## WHAT THIS TASK INVOLVES
Your task is to repeat exactly the lines below between the line holding "the browser window.</span></span>" and the line holding "read the message.</span></span>", inclusive, and only those.

## INPUT FOR THIS TASK
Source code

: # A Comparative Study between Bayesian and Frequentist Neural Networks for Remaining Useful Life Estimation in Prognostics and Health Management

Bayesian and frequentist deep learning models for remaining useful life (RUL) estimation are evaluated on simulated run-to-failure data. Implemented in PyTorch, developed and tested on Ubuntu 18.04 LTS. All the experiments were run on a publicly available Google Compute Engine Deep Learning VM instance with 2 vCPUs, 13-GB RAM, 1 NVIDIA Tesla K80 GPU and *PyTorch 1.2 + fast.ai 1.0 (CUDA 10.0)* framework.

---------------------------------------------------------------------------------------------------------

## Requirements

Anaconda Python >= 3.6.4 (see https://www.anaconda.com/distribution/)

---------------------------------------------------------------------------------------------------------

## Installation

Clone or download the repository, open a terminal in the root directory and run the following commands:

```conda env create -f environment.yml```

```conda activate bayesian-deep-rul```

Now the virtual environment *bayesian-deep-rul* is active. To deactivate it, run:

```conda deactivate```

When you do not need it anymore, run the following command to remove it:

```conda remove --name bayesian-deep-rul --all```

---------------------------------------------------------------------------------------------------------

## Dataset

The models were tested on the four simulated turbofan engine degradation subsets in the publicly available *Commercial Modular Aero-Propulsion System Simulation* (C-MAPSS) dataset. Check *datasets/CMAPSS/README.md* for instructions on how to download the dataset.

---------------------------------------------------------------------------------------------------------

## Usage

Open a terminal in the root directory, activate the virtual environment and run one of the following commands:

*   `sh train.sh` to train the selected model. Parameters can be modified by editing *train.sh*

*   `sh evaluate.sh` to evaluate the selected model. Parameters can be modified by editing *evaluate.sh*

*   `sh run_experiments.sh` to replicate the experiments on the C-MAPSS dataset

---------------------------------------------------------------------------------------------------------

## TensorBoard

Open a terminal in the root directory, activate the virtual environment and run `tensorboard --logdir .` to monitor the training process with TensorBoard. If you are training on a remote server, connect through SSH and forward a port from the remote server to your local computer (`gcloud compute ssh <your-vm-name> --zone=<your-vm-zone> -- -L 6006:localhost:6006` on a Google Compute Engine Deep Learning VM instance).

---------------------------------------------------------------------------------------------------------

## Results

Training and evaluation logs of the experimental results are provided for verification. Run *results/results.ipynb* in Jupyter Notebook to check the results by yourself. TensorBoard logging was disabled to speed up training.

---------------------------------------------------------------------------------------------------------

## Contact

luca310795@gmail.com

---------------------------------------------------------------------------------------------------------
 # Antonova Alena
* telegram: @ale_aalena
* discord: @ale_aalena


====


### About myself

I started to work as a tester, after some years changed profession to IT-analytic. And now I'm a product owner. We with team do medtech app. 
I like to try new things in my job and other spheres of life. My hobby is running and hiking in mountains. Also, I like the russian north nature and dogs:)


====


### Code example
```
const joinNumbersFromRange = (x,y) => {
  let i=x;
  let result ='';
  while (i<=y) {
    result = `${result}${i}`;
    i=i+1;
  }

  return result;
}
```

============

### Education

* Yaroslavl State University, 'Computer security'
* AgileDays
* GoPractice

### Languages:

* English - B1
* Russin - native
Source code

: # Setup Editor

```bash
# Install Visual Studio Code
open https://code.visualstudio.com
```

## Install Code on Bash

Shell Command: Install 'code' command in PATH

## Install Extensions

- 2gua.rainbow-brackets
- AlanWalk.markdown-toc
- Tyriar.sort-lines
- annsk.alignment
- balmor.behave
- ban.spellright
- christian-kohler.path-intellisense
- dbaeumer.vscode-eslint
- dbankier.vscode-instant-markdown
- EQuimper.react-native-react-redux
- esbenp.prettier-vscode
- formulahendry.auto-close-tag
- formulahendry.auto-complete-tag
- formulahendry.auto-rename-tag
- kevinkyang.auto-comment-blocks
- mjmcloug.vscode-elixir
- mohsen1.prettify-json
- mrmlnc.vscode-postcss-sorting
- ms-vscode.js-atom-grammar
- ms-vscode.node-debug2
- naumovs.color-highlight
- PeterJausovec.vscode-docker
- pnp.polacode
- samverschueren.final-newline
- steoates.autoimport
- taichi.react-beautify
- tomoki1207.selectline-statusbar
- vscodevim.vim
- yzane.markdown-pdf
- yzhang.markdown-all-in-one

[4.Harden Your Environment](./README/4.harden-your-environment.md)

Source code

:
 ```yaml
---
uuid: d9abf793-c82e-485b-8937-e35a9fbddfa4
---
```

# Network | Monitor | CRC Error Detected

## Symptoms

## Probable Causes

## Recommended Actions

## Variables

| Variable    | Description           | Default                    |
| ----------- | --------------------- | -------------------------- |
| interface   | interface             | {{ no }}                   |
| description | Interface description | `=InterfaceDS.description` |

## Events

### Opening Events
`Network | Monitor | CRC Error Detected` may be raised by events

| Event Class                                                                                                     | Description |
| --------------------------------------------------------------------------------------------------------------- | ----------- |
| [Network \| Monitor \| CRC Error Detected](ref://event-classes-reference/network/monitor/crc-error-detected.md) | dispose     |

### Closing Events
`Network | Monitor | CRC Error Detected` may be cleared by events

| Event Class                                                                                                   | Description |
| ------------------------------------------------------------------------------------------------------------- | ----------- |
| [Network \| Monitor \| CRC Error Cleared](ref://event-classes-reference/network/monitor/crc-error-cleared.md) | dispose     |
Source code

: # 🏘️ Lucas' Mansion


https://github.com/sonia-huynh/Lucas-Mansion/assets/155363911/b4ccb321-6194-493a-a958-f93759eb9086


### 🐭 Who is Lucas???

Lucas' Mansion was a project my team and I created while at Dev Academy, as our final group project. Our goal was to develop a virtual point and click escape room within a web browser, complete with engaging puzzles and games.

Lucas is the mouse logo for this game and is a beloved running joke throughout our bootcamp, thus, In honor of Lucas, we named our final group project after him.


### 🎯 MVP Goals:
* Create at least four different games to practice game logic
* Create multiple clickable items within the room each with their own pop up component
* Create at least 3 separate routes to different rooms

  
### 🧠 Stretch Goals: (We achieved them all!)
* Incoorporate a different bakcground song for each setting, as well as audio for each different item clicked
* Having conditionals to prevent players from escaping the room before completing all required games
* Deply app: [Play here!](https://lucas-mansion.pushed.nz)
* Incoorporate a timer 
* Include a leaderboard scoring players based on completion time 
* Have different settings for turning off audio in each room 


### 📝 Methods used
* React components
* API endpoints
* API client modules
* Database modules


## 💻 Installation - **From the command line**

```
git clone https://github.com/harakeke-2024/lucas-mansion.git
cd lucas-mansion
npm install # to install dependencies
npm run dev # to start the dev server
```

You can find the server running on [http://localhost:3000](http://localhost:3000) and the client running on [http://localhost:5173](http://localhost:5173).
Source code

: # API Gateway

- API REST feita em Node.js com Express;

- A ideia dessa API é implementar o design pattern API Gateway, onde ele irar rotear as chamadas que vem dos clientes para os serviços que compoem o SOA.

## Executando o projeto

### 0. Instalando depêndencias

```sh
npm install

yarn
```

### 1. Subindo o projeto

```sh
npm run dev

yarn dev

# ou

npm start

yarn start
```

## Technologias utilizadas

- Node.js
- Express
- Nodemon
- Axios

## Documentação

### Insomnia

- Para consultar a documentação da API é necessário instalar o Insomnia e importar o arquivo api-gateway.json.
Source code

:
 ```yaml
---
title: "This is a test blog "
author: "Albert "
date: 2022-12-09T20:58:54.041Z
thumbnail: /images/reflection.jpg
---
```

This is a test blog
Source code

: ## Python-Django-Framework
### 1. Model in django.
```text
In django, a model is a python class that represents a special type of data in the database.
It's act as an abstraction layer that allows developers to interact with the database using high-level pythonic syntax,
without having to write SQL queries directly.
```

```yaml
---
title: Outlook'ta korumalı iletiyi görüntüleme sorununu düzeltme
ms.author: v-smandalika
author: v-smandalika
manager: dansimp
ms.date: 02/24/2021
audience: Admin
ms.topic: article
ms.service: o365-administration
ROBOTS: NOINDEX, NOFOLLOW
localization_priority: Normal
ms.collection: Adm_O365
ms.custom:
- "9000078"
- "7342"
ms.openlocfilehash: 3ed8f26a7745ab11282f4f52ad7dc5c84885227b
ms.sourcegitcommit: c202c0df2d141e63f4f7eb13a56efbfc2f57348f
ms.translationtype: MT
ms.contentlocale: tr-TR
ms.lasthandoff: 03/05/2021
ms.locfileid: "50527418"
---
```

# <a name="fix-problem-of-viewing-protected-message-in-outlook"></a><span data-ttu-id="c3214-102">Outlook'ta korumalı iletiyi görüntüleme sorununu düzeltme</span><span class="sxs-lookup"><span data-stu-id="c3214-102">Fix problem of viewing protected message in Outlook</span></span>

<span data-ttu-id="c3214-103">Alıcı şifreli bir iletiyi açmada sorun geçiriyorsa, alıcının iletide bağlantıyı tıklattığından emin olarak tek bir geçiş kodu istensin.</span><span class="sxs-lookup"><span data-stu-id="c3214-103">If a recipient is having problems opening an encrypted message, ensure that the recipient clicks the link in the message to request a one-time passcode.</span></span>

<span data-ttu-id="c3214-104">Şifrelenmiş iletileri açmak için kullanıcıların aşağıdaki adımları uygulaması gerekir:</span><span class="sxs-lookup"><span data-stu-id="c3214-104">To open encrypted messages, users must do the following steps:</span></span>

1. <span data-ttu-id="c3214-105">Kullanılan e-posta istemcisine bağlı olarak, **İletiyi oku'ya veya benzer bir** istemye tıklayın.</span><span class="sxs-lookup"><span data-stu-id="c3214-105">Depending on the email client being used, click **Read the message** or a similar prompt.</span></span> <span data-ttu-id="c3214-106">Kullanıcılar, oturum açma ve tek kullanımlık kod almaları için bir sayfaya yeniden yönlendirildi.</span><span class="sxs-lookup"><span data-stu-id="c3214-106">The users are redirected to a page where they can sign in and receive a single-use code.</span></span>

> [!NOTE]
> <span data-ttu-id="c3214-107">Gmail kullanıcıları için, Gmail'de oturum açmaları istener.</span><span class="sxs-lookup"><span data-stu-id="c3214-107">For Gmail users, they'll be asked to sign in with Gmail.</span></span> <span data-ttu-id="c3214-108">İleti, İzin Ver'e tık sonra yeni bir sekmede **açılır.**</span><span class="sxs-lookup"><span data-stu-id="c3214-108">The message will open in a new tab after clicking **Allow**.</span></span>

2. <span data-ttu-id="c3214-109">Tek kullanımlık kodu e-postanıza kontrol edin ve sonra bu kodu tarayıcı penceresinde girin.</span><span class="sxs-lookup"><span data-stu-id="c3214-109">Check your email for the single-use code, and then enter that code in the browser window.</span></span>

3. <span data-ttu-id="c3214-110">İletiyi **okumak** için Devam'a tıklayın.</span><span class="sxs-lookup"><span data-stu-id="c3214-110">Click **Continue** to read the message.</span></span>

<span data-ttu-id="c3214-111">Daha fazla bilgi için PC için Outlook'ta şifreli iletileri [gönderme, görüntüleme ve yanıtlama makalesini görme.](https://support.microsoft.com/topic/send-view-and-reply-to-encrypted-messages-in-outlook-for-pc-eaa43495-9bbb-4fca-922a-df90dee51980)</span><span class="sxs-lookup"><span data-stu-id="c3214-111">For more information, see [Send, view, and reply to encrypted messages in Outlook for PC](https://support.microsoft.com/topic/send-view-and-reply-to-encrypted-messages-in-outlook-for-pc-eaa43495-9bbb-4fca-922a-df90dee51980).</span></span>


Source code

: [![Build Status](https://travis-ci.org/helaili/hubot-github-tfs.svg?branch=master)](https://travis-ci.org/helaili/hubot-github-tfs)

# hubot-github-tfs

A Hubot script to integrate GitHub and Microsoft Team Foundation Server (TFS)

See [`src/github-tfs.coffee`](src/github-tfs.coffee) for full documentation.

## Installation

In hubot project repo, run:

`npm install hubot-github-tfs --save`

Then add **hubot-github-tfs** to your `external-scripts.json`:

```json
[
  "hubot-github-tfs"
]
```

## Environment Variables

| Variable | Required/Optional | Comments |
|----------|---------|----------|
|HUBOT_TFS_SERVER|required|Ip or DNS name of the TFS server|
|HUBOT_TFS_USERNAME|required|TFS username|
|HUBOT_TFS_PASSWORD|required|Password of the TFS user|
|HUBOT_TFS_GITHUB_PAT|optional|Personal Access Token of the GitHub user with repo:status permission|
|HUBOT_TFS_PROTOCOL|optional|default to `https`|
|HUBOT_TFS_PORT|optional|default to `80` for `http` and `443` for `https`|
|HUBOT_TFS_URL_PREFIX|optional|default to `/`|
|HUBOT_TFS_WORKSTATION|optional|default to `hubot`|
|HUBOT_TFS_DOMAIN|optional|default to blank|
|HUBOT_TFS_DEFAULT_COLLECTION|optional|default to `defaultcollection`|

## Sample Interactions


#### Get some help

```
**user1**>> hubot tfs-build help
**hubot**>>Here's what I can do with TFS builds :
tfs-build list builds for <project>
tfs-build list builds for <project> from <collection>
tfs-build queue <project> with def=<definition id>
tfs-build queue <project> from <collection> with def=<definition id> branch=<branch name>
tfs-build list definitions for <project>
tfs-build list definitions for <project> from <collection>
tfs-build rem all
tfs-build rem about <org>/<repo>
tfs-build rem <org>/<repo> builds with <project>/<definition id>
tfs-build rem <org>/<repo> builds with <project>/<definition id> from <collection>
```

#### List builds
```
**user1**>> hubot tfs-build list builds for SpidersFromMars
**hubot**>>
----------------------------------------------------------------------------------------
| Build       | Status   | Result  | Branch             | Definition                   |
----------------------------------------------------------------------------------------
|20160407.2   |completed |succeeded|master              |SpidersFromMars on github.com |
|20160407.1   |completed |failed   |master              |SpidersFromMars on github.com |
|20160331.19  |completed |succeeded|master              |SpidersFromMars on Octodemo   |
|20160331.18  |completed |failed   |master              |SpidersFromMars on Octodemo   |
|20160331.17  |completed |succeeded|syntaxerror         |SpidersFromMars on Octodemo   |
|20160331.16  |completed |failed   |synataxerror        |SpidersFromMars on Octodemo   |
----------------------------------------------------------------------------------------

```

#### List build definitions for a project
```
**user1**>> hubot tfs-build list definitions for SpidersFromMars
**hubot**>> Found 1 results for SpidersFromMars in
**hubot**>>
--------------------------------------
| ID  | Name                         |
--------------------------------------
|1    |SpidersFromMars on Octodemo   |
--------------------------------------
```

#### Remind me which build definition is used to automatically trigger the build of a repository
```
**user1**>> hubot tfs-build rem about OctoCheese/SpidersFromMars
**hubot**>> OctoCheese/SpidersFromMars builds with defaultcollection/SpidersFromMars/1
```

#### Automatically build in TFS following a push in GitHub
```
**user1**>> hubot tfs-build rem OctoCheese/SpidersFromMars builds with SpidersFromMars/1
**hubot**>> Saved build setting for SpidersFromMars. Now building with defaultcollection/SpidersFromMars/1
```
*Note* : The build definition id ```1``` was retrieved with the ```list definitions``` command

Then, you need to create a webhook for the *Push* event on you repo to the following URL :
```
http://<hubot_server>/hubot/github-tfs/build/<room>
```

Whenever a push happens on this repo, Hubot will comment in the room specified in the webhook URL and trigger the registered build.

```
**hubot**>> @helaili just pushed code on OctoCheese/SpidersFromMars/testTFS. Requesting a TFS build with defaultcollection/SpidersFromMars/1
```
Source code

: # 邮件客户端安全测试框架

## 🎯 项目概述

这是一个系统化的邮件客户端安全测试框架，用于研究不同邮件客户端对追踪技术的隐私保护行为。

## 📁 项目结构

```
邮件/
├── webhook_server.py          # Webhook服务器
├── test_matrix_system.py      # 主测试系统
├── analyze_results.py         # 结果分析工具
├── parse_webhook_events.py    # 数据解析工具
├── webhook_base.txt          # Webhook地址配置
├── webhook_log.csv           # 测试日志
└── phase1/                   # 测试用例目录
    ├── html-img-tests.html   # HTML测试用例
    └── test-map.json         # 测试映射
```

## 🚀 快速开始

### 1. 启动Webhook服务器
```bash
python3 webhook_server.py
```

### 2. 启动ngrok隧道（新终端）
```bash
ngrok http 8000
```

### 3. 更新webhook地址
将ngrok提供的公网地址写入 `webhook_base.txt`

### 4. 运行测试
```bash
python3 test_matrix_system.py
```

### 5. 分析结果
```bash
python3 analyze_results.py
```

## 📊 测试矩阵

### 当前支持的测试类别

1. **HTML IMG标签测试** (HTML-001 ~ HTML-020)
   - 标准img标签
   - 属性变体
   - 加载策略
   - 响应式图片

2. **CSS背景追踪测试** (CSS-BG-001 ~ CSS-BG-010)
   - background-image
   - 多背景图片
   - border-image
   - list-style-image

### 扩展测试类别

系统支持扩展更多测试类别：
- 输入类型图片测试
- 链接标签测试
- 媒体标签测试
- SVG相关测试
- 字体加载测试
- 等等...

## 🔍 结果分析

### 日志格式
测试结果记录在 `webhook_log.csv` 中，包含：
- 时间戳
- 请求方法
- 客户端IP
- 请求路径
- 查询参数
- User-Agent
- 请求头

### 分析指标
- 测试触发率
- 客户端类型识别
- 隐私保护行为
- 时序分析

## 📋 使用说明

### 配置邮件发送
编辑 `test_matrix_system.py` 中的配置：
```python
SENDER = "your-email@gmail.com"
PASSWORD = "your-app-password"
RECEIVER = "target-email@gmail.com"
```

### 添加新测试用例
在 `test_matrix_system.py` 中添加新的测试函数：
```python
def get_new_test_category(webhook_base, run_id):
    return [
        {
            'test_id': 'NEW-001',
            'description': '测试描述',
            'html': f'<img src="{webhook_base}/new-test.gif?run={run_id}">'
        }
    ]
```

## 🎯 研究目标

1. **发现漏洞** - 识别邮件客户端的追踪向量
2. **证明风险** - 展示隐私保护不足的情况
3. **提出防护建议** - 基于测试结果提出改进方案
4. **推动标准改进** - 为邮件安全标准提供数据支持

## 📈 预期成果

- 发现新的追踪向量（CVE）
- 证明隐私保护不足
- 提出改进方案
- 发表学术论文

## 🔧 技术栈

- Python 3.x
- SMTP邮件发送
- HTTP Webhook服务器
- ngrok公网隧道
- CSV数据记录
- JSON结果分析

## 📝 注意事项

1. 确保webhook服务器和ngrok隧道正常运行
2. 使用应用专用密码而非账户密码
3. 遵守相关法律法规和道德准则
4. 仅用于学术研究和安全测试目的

## SOLUTION
2. <span data-ttu-id="c3214-109">Tek kullanımlık kodu e-postanıza kontrol edin ve sonra bu kodu tarayıcı penceresinde girin.</span><span class="sxs-lookup"><span data-stu-id="c3214-109">Check your email for the single-use code, and then enter that code in the browser window.</span></span>

3. <span data-ttu-id="c3214-110">İletiyi **okumak** için Devam'a tıklayın.</span><span class="sxs-lookup"><span data-stu-id="c3214-110">Click **Continue** to read the message.</span></span>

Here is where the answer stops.